According to a report in The New York Times (Warning: source may be paywalled), Ajit Pai and the FCC approved a set of rules in 2017 to allow television broadcasters to increase the number of stations they own. Weeks after the rules were approved, Sinclair Broadcasting announced a $3.9 billion deal to buy Tribune Media. PC Gamer reports: The deal was made possible by the new set of rules, which subsequently raised some eyebrows. Notably, the FCC’s inspector general is reportedly investigating if Pai and his aides abused their position by pushing for the rule changes that would make the deal possible, and timing them to benefit Sinclair. The extent of the investigation is not clear, nor is how long it will take. However, it does bring up the question of whether Pai had coordinated with Sinclair, and it could force him to publicly address the topic, which he hasn’t really done up to this point.

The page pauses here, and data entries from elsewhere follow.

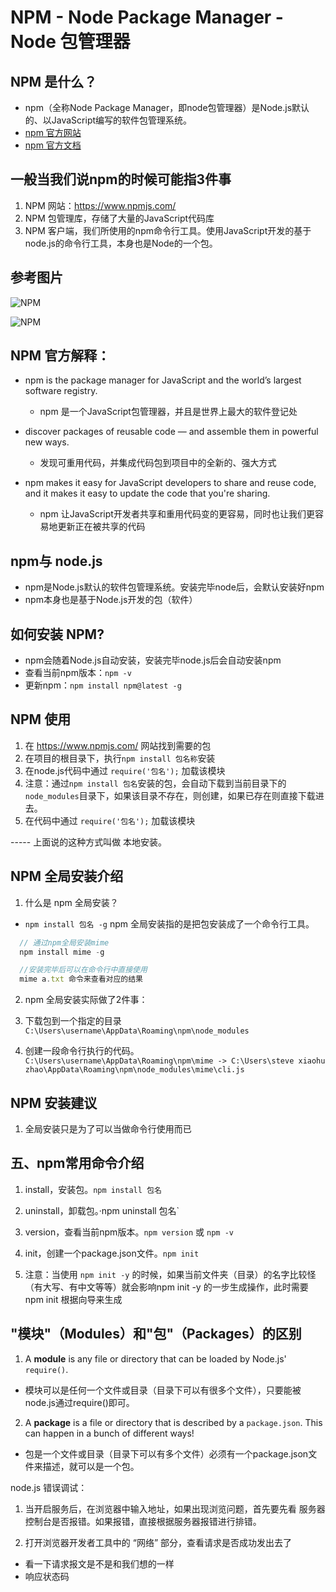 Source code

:

# NPM - Node Package Manager - Node 包管理器


## NPM 是什么？

- npm（全称Node Package Manager，即node包管理器）是Node.js默认的、以JavaScript编写的软件包管理系统。
- [npm 官方网站](https://www.npmjs.com/)
- [npm 官方文档](https://docs.npmjs.com/)




## 一般当我们说npm的时候可能指3件事

1. NPM 网站：https://www.npmjs.com/
2. NPM 包管理库，存储了大量的JavaScript代码库
3. NPM 客户端，我们所使用的npm命令行工具。使用JavaScript开发的基于node.js的命令行工具，本身也是Node的一个包。




## 参考图片

![NPM](imgs/npm.png)

![NPM](imgs/npm1.png)



## NPM 官方解释：
- npm is the package manager for JavaScript and the world’s largest software registry.
  + npm 是一个JavaScript包管理器，并且是世界上最大的软件登记处

- discover packages of reusable code — and assemble them in powerful new ways.
  + 发现可重用代码，并集成代码包到项目中的全新的、强大方式


- npm makes it easy for JavaScript developers to share and reuse code, and it makes it easy to update the code that you're sharing.
  + npm 让JavaScript开发者共享和重用代码变的更容易，同时也让我们更容易地更新正在被共享的代码




## npm与 node.js
- npm是Node.js默认的软件包管理系统。安装完毕node后，会默认安装好npm
- npm本身也是基于Node.js开发的包（软件）




## 如何安装 NPM?
- npm会随着Node.js自动安装，安装完毕node.js后会自动安装npm
- 查看当前npm版本：`npm -v`
- 更新npm：`npm install npm@latest -g`



## NPM 使用

1. 在 https://www.npmjs.com/ 网站找到需要的包
2. 在项目的根目录下，执行`npm install 包名称`安装
3. 在node.js代码中通过 `require('包名');` 加载该模块
4. 注意：通过`npm install 包名`安装的包，会自动下载到当前目录下的`node_modules`目录下，如果该目录不存在，则创建，如果已存在则直接下载进去。
5. 在代码中通过 `require('包名');` 加载该模块

----- 上面说的这种方式叫做 本地安装。



## NPM 全局安装介绍

1. 什么是 npm 全局安装？
  - `npm install 包名 -g` npm 全局安装指的是把包安装成了一个命令行工具。

```javascript
  // 通过npm全局安装mime
  npm install mime -g

  //安装完毕后可以在命令行中直接使用
  mime a.txt 命令来查看对应的结果
```

2. npm 全局安装实际做了2件事：
  1. 下载包到一个指定的目录`C:\Users\username\AppData\Roaming\npm\node_modules`

  2. 创建一段命令行执行的代码。` C:\Users\username\AppData\Roaming\npm\mime -> C:\Users\steve xiaohu zhao\AppData\Roaming\npm\node_modules\mime\cli.js`



## NPM 安装建议
1. 全局安装只是为了可以当做命令行使用而已
 


## 五、npm常用命令介绍
1. install，安装包。`npm install 包名`
2. uninstall，卸载包。·npm uninstall 包名`
3. version，查看当前npm版本。`npm version` 或 `npm -v`

4. init，创建一个package.json文件。`npm init`
5. 注意：当使用 `npm init -y`  的时候，如果当前文件夹（目录）的名字比较怪（有大写、有中文等等）就会影响npm init -y 的一步生成操作，此时需要 npm init 根据向导来生成



## "模块"（Modules）和"包"（Packages）的区别

1. A **module** is any file or directory that can be loaded by Node.js' `require()`. 
- 模块可以是任何一个文件或目录（目录下可以有很多个文件），只要能被node.js通过require()即可。


2. A **package** is a file or directory that is described by a `package.json`. This can happen in a bunch of different ways!
- 包是一个文件或目录（目录下可以有多个文件）必须有一个package.json文件来描述，就可以是一个包。




node.js 错误调试：
1. 当开启服务后，在浏览器中输入地址，如果出现浏览问题，首先要先看 服务器控制台是否报错。如果报错，直接根据服务器报错进行排错。

2. 打开浏览器开发者工具中的 “网络” 部分，查看请求是否成功发出去了
- 看一下请求报文是不是和我们想的一样
- 响应状态码








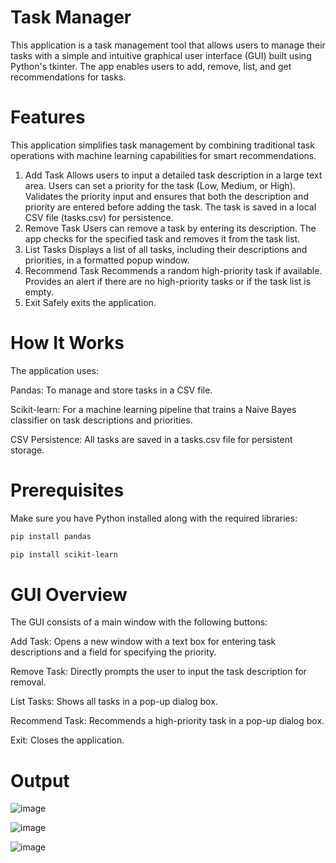 # Task Manager 

This application is a task management tool that allows users to manage their tasks with a simple and intuitive graphical user interface (GUI) built using Python's tkinter. The app enables users to add, remove, list, and get recommendations for tasks.

# Features

This application simplifies task management by combining traditional task operations with machine learning capabilities for smart recommendations.

1. Add Task
Allows users to input a detailed task description in a large text area.
Users can set a priority for the task (Low, Medium, or High).
Validates the priority input and ensures that both the description and priority are entered before adding the task.
The task is saved in a local CSV file (tasks.csv) for persistence.
2. Remove Task
Users can remove a task by entering its description.
The app checks for the specified task and removes it from the task list.
3. List Tasks
Displays a list of all tasks, including their descriptions and priorities, in a formatted popup window.
4. Recommend Task
Recommends a random high-priority task if available.
Provides an alert if there are no high-priority tasks or if the task list is empty.
5. Exit
Safely exits the application.

# How It Works

The application uses:

Pandas: To manage and store tasks in a CSV file.

Scikit-learn: For a machine learning pipeline that trains a Naive Bayes classifier on task descriptions and priorities.

CSV Persistence: All tasks are saved in a tasks.csv file for persistent storage.

# Prerequisites

Make sure you have Python installed along with the required libraries:
```bash
pip install pandas 

pip install scikit-learn

```

# GUI Overview
The GUI consists of a main window with the following buttons:

Add Task: Opens a new window with a text box for entering task descriptions and a field for specifying the priority.

Remove Task: Directly prompts the user to input the task description for removal.

List Tasks: Shows all tasks in a pop-up dialog box.

Recommend Task: Recommends a high-priority task in a pop-up dialog box.

Exit: Closes the application.

# Output 

![image](https://github.com/user-attachments/assets/47b4664e-97c4-4a06-8505-60cf5b5de38b)

![image](https://github.com/user-attachments/assets/123905e4-bf78-4e7b-b49e-3cb4226eee14)

![image](https://github.com/user-attachments/assets/33aab7ce-0be3-44db-a768-ecd7bafad065)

Legislators first pushed for an investigation into this matter last November. At the time, a spokesman for the FCC representing Pai called the allegations “baseless” and alluded to it being a partisan play by those who oppose the chairman. “For many years, Chairman Pai has called on the FCC to update its media ownership regulations,” the FCC spokesman said. “The chairman is sticking to his long-held views, and given the strong case for modernizing these rules, it’s not surprising that those who disagree with him would prefer to do whatever they can to distract from the merits of his proposals.”